Apenas para ilustrar as dificuldades do pensamento grego em relação à religião, vamos expor um pequeno exemplo. Trata-se do diálogo entre o Raciocínio Justo
e o Raciocínio Injusto
, de Aristófanes (444-385 a.C.), um dos mais importantes expoentes do sofismo, em sua obra As Nuvens
, de 423 a.C.: mesmo o Raciocínio Justo asseverando que a justiça existe nos seios dos deuses, o Raciocínio Injusto objeta que ela não existe, pois mesmo entre os deuses havia injustiça, como na lenda em que Zeus, o maioral da mitologia grega, destronou injustamente seu próprio pai (Aristófanes 423 a.C. apud Fontes 2006).
Epicuro, filósofo partidário de Demócrito, ensinava que o essencial ao homem era o desfrutar dos prazeres materiais e espirituais; porém, sua retórica centrava-se mais no materialismo. Discorreu sobre ética, filosofia, física, entre outros temas. Há uma frase na qual ele expressa seu pensamento em relação a Deus:
Deus, ou quer impedir os males e não pode, ou pode e não quer, ou não quer nem pode, ou quer e pode. Se quiser e não pode, é impotente: o que é impossível em Deus. Se pode e não quer, é invejoso: o que, do mesmo modo, é contrário a Deus. Se nem quer nem pode, é invejoso e impotente: portanto, nem sequer é Deus. Se pode e quer, o que é a única coisa compatível com Deus, donde provém então a existência dos males? Por que razão é que não os impede? (Epicuro s.d., apud Ateus.net 2001).
Há, entre suas proposições, uma assertiva considerada aceitável no contexto cristão contemporâneo, que passou pela reflexão de Epicuro com uma interrogação sem qualquer desenvolvimento de raciocínio a seu respeito; e essa assertiva é a última: de fato, Deus pode e quer impedir os males. As indagações finais lançam um desafio lógico a respeito da origem dos males (donde provém, então a existência dos males?

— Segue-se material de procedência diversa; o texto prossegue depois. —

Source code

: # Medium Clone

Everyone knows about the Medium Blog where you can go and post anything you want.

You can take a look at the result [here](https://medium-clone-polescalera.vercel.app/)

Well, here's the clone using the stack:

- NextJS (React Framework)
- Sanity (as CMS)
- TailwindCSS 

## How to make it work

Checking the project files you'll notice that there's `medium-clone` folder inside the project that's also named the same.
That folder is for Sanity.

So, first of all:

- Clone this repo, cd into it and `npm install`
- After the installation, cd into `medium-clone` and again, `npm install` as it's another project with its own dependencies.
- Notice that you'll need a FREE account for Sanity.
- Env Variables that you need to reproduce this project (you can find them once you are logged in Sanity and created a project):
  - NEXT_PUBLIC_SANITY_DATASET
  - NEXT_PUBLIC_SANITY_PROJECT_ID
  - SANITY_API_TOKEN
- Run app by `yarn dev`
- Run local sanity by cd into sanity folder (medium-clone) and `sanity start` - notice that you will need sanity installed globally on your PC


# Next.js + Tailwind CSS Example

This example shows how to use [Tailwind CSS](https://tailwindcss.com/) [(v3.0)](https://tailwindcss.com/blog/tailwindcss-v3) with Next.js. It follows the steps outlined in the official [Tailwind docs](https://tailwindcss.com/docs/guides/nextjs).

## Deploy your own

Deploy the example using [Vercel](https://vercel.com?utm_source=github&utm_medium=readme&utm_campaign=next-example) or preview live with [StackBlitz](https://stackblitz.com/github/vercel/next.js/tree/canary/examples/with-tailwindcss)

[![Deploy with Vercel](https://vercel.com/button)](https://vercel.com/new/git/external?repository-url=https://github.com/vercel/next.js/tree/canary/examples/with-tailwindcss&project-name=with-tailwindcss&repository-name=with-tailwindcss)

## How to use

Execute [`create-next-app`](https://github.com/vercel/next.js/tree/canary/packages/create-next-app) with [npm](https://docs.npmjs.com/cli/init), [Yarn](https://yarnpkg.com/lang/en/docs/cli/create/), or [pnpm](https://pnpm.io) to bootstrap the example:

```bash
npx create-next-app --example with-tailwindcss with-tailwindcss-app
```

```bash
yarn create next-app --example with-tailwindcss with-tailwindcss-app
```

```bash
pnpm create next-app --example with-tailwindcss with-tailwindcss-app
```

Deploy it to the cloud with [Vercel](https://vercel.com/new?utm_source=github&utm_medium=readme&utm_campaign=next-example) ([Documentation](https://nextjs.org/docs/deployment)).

) e da possibilidade de os males serem impedidos. A teologia cristã, alguns séculos depois de Epicuro, se muniu de respostas, hoje consideradas clássicas, a respeito da existência do mal (ver o capítulo sobre o Problema do Mal
). Sobre seu não impedimento há um parecer que, apesar de simples, vai direto ao ponto: se os males para os quais Epicuro advoga uma ação divina de impedimento são as injustiças humanas, elas são reflexo das escolhas humanas, e cabe ao ser humano, dotado das capacidades que tem, trabalhar por extirpá-las do seu mundo.
A lógica domina o pensamento grego: fórmulas como esta de Epicuro, em que se pretende demonstrar a impossibilidade da existência de Deus em seus atributos, são abundantes. Mas essa propensão em lidar com a realidade através da lógica desaparece com o desenvolvimento da filosofia.
Com o cristianismo, a filosofia se amoldou a seus preceitos, e os grandes nomes do pensamento nos séculos seguintes são filósofos cristãos; dentre os quais se destacam Santo Agostinho (354-430) e São Tomás de Aquino (1225-1274). Nesse período, o ateísmo perdeu força, e o pensamento ficou confinado à erudição sacra. Com a ascensão da igreja romana, quando seus líderes chegaram a confundir o poder secular com o mandato divino; a imposição de ideias e censura ao conhecimento científico deram ao pensamento ateu novo vigor: renasceria o idealismo antropocêntrico.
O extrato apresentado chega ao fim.